Top of PROVIDED MATERIAL

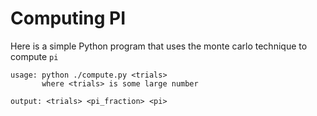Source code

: # Computing PI

Here is a simple Python program that uses the monte carlo technique to compute ``pi``

```
usage: python ./compute.py <trials>
       where <trials> is some large number

output: <trials> <pi_fraction> <pi>
```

Bottom of PROVIDED MATERIAL

WHAT IS EXPECTED
Among the lines above, find the ones containing "compute" and copy them.

OUTPUT FOR THIS EXERCISE
Here is a simple Python program that uses the monte carlo technique to compute ``pi``
usage: python ./compute.py <trials>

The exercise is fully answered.